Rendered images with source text
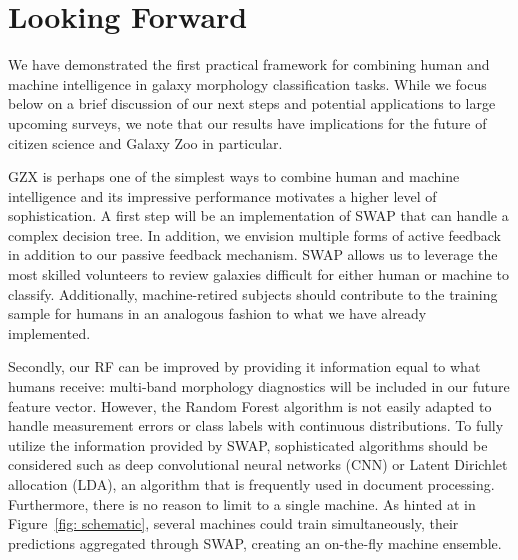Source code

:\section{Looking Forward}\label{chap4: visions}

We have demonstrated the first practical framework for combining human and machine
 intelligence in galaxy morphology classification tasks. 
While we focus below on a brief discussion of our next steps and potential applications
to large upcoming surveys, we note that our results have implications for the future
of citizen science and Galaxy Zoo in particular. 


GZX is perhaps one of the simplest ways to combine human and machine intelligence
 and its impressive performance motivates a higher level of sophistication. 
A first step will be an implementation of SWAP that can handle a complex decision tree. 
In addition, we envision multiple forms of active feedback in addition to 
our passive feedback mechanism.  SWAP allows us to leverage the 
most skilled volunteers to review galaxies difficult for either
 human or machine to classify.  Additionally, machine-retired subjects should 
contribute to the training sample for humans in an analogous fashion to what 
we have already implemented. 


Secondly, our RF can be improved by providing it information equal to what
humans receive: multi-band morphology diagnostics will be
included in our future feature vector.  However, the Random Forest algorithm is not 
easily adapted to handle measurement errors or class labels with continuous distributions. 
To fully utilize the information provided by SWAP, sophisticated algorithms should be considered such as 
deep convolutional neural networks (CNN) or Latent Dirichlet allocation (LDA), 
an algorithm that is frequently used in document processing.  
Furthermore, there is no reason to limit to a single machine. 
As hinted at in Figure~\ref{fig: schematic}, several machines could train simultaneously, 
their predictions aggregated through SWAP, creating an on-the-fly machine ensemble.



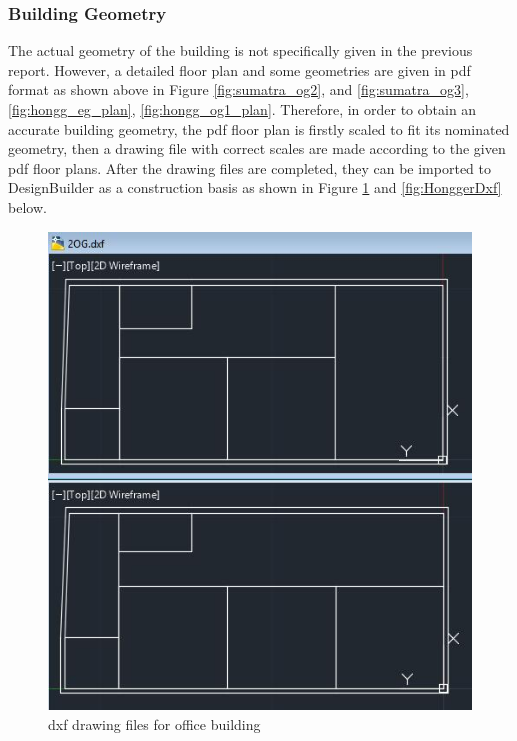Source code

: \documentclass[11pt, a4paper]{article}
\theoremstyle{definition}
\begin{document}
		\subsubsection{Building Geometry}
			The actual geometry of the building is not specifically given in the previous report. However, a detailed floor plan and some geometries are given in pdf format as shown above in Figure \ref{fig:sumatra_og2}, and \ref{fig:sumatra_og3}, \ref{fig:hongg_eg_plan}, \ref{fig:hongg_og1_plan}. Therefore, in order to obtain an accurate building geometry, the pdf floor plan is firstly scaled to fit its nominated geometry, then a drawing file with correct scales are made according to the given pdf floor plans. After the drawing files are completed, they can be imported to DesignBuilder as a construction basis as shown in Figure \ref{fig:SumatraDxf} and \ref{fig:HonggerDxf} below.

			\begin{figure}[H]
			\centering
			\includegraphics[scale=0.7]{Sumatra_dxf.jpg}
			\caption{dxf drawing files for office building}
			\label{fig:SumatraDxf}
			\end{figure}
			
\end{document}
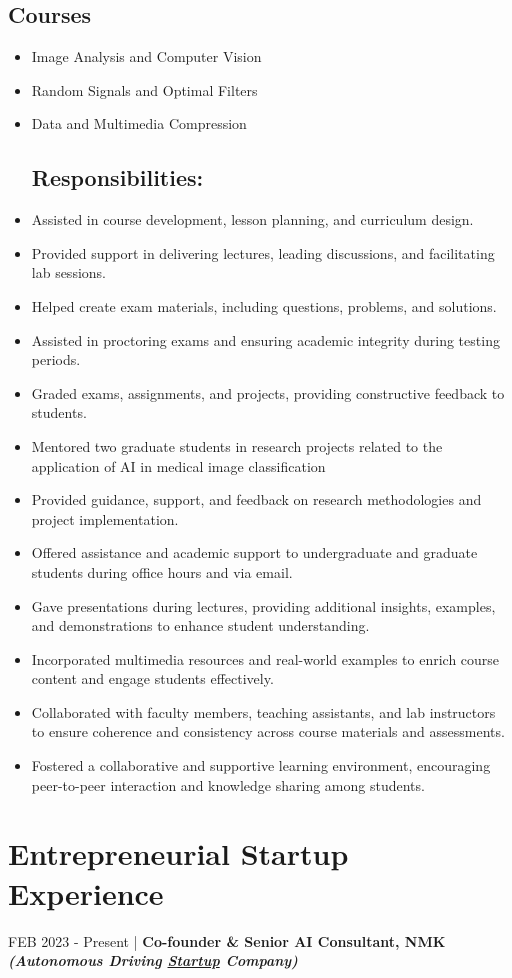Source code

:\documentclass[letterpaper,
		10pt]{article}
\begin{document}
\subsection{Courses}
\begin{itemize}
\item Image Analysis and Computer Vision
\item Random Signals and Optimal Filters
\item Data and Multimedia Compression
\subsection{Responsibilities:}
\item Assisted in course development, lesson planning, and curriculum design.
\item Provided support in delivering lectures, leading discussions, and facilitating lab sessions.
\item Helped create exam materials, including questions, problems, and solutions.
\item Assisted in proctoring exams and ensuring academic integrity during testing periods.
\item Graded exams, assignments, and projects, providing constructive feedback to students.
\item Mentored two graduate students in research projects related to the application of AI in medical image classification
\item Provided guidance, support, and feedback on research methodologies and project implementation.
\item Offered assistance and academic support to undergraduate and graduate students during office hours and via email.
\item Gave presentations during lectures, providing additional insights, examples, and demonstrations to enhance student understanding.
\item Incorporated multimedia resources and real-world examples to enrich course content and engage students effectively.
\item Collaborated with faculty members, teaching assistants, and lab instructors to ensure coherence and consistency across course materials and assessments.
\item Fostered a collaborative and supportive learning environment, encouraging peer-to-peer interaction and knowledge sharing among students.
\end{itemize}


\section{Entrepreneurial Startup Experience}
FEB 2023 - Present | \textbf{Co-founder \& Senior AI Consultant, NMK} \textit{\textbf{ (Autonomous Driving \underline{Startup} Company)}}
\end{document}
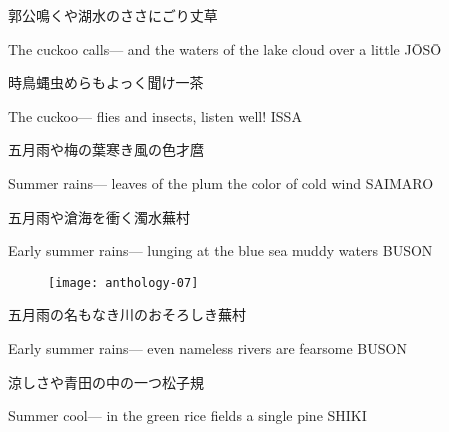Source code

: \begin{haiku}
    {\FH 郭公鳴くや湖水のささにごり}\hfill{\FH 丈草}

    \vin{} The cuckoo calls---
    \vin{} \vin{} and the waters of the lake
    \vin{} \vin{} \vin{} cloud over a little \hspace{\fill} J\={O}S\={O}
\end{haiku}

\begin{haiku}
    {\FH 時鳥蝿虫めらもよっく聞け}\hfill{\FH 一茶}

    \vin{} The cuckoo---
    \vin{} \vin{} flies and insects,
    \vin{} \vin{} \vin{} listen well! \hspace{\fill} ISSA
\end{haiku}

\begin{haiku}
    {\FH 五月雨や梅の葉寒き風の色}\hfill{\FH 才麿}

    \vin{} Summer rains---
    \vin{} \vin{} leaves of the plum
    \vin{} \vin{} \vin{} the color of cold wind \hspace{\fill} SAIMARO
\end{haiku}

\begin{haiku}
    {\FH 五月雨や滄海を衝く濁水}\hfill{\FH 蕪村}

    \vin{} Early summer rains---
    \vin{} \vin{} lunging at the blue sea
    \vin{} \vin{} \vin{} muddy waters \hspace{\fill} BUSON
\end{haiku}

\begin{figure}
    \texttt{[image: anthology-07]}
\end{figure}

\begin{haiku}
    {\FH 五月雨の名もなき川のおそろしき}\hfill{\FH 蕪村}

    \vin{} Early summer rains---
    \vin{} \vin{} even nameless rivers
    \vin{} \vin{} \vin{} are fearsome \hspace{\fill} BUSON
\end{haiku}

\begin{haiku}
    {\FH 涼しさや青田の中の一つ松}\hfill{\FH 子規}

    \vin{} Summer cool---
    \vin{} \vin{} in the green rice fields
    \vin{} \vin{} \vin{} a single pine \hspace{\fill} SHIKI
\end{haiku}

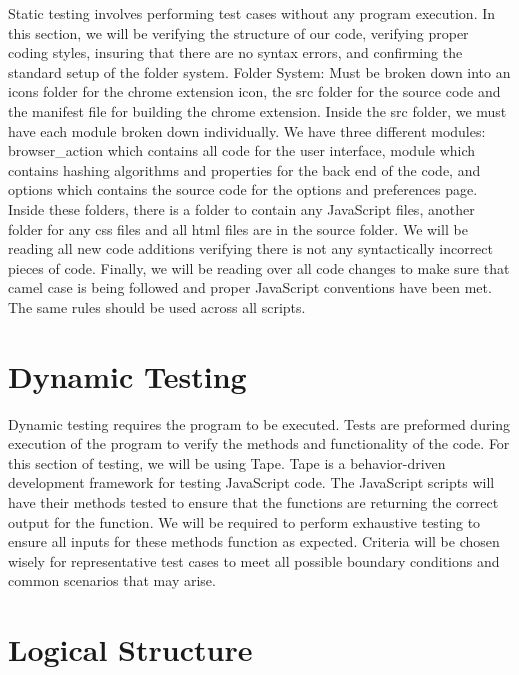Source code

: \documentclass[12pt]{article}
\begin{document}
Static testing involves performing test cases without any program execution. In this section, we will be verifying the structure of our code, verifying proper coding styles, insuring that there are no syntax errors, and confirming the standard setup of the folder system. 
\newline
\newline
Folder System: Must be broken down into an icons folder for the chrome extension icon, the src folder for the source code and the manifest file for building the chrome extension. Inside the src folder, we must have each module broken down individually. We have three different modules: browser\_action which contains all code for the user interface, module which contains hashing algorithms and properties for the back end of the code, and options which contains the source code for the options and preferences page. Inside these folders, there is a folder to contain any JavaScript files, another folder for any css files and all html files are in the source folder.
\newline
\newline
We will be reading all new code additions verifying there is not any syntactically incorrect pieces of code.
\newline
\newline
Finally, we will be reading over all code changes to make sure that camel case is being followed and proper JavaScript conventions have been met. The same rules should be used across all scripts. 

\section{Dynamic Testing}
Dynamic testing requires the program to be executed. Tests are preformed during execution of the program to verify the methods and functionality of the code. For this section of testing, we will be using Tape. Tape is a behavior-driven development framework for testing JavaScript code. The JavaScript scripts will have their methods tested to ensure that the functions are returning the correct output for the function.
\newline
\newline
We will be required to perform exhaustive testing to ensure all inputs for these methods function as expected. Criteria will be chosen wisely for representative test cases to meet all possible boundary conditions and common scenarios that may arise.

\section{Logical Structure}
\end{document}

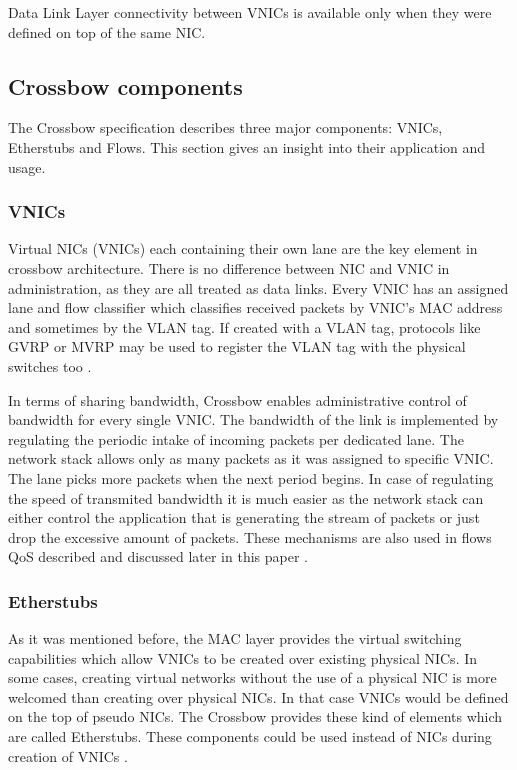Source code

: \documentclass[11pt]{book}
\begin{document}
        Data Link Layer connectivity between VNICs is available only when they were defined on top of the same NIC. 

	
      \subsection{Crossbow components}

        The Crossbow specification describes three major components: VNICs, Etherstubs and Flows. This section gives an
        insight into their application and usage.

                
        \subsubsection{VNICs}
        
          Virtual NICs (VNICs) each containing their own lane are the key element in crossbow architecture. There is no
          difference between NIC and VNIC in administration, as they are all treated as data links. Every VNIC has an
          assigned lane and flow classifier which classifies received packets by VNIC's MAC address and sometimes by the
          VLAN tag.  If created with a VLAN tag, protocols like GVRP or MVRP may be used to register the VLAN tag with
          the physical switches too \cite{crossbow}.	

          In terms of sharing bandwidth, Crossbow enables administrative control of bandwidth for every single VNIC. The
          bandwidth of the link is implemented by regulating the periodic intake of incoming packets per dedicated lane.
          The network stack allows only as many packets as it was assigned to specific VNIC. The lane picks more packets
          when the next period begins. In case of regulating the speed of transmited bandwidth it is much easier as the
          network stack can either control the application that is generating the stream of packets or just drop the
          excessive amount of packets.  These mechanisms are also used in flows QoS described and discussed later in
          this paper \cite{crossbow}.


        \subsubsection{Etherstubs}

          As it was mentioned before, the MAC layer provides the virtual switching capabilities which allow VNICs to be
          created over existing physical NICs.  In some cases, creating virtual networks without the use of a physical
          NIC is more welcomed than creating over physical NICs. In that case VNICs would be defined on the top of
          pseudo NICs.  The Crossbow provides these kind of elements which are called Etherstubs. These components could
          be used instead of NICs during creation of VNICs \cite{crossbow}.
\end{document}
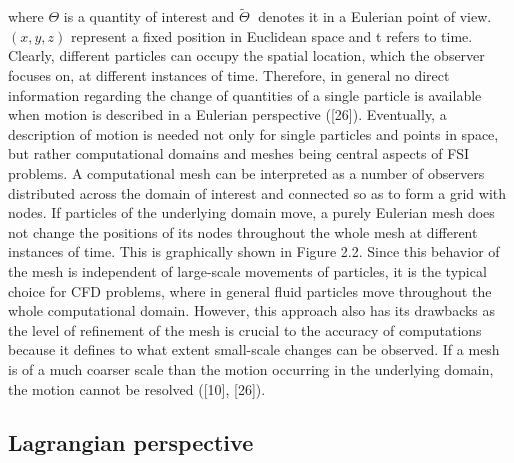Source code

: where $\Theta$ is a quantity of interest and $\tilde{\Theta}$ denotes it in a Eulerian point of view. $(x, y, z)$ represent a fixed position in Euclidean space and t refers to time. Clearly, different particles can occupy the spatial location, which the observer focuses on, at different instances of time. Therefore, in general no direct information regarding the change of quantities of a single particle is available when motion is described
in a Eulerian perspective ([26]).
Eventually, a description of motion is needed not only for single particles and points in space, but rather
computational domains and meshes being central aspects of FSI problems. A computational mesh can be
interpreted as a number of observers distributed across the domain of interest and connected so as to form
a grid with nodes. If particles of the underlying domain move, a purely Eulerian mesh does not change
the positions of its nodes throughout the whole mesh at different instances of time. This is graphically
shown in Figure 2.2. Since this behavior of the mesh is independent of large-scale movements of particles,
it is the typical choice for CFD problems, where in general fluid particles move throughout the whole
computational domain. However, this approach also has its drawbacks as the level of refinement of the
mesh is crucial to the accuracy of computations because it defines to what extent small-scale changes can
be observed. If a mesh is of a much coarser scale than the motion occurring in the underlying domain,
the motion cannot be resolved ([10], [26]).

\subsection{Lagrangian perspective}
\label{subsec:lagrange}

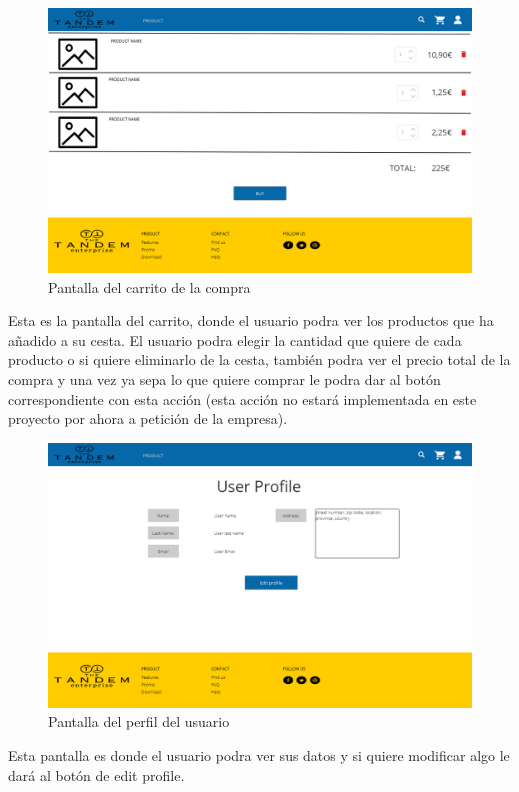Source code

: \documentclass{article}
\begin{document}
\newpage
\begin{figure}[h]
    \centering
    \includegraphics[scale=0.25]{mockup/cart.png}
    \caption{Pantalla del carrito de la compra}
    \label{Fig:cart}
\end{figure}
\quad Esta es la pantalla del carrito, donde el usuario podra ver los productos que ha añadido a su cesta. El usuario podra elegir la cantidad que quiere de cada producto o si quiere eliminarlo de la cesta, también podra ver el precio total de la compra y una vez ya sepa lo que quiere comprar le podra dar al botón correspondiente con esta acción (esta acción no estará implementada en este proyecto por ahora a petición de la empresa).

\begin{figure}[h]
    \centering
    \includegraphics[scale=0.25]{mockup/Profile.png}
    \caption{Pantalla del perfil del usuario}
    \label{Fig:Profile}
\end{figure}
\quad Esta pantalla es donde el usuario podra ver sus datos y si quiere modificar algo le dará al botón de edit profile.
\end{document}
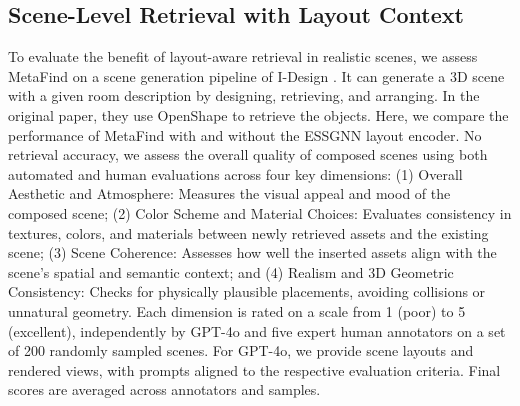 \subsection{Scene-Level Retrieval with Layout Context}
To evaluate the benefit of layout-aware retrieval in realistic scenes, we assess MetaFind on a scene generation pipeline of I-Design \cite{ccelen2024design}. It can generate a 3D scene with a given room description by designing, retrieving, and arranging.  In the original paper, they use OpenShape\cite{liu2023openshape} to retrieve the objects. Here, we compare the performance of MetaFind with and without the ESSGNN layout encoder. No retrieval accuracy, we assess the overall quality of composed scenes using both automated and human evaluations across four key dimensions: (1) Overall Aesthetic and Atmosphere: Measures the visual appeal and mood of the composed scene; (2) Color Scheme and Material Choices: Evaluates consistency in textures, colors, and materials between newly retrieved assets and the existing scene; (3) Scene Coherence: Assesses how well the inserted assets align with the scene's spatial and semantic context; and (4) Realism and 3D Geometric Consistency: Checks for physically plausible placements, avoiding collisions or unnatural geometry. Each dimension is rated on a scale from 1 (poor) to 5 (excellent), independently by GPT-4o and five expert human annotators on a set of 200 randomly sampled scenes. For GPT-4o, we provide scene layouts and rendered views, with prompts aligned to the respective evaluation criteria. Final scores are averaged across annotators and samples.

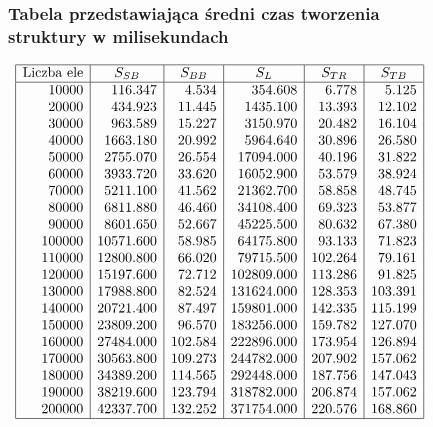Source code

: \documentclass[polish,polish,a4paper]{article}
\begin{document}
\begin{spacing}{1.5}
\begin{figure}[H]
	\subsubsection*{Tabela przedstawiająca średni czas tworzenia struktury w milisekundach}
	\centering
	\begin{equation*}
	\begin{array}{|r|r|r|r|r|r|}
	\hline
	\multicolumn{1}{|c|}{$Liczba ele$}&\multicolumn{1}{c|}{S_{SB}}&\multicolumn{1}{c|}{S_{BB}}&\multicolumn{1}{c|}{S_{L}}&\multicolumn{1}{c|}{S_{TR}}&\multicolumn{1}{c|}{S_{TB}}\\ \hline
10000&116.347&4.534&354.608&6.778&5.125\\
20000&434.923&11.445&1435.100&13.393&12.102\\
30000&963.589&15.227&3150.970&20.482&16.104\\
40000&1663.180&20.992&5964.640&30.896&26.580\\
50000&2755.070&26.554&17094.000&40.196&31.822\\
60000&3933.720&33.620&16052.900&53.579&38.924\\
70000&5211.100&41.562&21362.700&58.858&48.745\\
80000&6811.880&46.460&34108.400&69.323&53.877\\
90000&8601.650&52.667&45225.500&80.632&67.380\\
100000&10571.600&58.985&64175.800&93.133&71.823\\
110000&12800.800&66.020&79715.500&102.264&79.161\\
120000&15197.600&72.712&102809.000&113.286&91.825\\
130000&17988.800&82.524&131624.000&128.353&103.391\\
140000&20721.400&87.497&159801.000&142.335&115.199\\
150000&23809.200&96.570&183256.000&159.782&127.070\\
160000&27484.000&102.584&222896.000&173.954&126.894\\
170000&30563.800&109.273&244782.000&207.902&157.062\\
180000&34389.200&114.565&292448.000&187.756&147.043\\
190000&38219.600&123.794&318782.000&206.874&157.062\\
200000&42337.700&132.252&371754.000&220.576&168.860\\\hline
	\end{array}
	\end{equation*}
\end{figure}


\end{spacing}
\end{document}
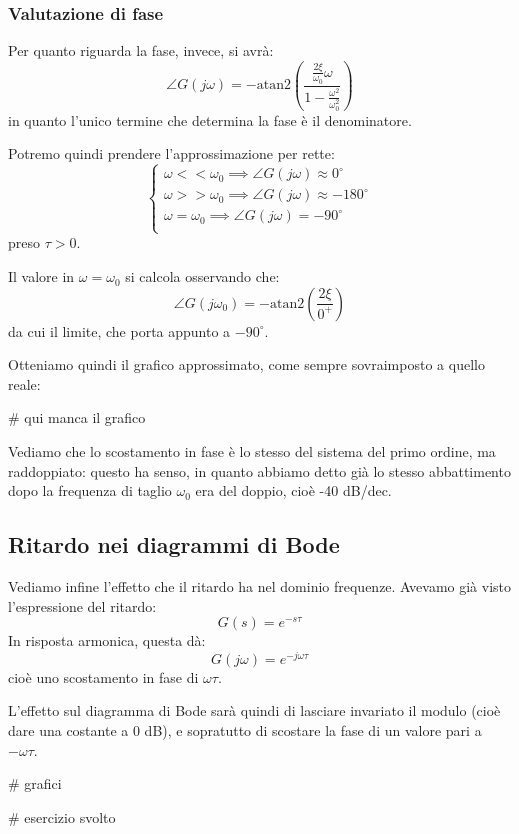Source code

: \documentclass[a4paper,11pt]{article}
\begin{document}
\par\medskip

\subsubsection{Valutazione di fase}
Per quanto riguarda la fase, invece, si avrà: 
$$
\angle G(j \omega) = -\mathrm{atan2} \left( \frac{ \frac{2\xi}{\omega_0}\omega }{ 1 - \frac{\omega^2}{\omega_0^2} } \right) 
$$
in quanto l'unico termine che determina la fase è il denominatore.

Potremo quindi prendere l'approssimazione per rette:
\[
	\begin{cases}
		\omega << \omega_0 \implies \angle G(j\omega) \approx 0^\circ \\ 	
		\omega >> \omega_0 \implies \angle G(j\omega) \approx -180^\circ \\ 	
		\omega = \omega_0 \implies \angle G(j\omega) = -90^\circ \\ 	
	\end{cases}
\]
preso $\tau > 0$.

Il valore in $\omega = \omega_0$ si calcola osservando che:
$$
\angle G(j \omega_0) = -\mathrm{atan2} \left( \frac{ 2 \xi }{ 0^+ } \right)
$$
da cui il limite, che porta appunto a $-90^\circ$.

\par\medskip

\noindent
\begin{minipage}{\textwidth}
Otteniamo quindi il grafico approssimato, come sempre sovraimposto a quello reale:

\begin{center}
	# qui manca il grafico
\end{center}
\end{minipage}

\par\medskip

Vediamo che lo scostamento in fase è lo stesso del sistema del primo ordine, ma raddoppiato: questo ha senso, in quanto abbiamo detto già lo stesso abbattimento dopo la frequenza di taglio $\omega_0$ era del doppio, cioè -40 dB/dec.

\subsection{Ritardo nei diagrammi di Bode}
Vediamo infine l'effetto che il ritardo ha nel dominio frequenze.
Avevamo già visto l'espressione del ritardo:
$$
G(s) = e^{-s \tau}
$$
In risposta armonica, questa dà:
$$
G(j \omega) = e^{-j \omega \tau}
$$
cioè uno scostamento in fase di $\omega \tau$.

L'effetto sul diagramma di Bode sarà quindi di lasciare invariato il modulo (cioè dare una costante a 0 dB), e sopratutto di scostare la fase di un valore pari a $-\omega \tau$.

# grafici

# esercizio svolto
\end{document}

- **What you are asked to do**: What is the number of lines above that contain the string "intelligence"? Answer with the number alone.

- **Solution for this task**: 2